[mod.ai] Dear Abby, Analysis of unknown data.

zs01#@ANDREW.CMU.EDU (Zalman Stern) (03/08/87)

Dear Abby:

Explanation of results in an expert system should be viewed as a method of
communication between intelligent entities. Conventional groups of human
experts tend to fail very badly when nobody tells anybody else what is going
on. If you expect anything different to happen with artificial experts, you
are very disillusioned. I think explanation facillities must be designed into
the standard interface a program uses to communicate with humans and other
expert systems. Of course teling too much tends to bore people also... Why
not view AI as a chance to fix some of the bugs in human communication?

Analysis of unknown data:

I guess the idea here is to come up with an expert version of the UNIX file
program. (file is a program which is executed like "file core" and it tells
you "core:	core file from 'loseprog'") The file program is written
using very ad hoc techniques. It knows about all the magic numbers commonly
used in a UNIX system, about keywords for common languages, patterns that
occur in various kinds of text... As you can guess, it assumes a lot.

One of the first things to realize is that there are files for which your
system is not going to be able to come up with any useful information. Try
feeding it 156MB of perfectly random numbers for example. One must also
figure out what kind of explanations this system is going to give. In the
organization category do you want explanations of the form "The file is
columnized data." or "This file is in the proper format of a doctoral
disertation in Computer Science at Carnegie Mellon University?"

Once the program has figured out what the file is, it can easily extract the
"representation, organization, and content" of the file using information
from its knowledge base. So the problem has become one of designing a pattern
matcher, and coming up with a knowledge base that knows about all kinds of
files. Optionally, the program could try and deduce all the information
desired from the file, but I think that would be much more difficult to do.

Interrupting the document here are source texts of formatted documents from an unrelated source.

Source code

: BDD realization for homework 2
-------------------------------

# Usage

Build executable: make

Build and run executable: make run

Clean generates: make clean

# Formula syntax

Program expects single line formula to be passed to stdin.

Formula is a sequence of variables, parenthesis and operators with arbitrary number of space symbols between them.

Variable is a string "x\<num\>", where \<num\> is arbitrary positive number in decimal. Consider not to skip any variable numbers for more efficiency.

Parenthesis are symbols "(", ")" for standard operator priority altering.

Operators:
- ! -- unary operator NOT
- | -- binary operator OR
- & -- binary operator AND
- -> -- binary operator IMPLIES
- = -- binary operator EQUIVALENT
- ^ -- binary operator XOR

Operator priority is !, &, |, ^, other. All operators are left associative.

Here is one way to approach this problem:

Design a number of representations of a file. Examples of these are:

	- ASCII text in line format. (i.e. like your favorite editor does
it).
	- A numerical dump of the file.

Also, there are many formats specific to certain programs. For these, the
representation is derived from firing up the appropriate program on the file.
For example, if you are trying to classify a system executable, you will want
to run the system debugger (or disassembler) on the file. There is an
assumption here that files don't exist in a vacuum. If they did, they would
be useless.

Now that this is done, you are ready to start building a knowledge base. To
do this you want to have a driver program that allows an expert to examine
files and enter information into the system. The driver progam will need
enoug "intelligence" to ask the expert why he did certain things. Of course
you can have humans analyze the experts answers and encode them
appropriately. Then just get a bunch of experts, and a large file system and
let them hack at it...

I think this may even be doable, but I doubt it would be worthwhile. 

Have I made too many assumptions? Is this general enough? Is this what you
consider automated?

Sincerely,
Zalman Stern
ARPA: zs01#@andrew.cmu.edu

Disclaimer: I am not involved in any kind of AI research and never have been.

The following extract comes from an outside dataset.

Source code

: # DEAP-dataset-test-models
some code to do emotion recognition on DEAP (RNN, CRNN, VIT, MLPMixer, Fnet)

dave@MIMSY.UMD.EDU.UUCP (03/09/87)

>I guess the idea here is to come up with an expert version of the UNIX file
>program.

    The problem with the `file' approach is that it assumes one
    has already a knowledge of the "files" he is attacking.  So,
this technique might become more and more useful, but only "might".

>One of the first things to realize is that there are files for
>which your system is not going to be able to come up with any
>useful information. Try feeding it 156MB of perfectly random
>numbers for example.

    Testing for randomness might be the first test; sure would save
    a lot of subsequent computing if it were random.

>files. Optionally, the program could try and deduce all the information
>desired from the file, but I think that would be much more difficult to do.

    Yep.  It would be nice to take a goal-driven, top-down approach,
    but sometimes data-driven inference, e.g., auto-correlation,
is what there is.

>representation is derived from firing up the appropriate program on the file.
>For example, if you are trying to classify a system executable, you will want
>to run the system debugger (or disassembler) on the file. There is an
>assumption here that files don't exist in a vacuum. If they did, they would
>be useless.

   Their uselessness and whether they exist in a vacuum is an assumption.

-- 
       Dave Stoffel (703) 790-5357
       seismo!mimsy!dave
       dave@Mimsy.umd.edu
       Amber Research Group, Inc.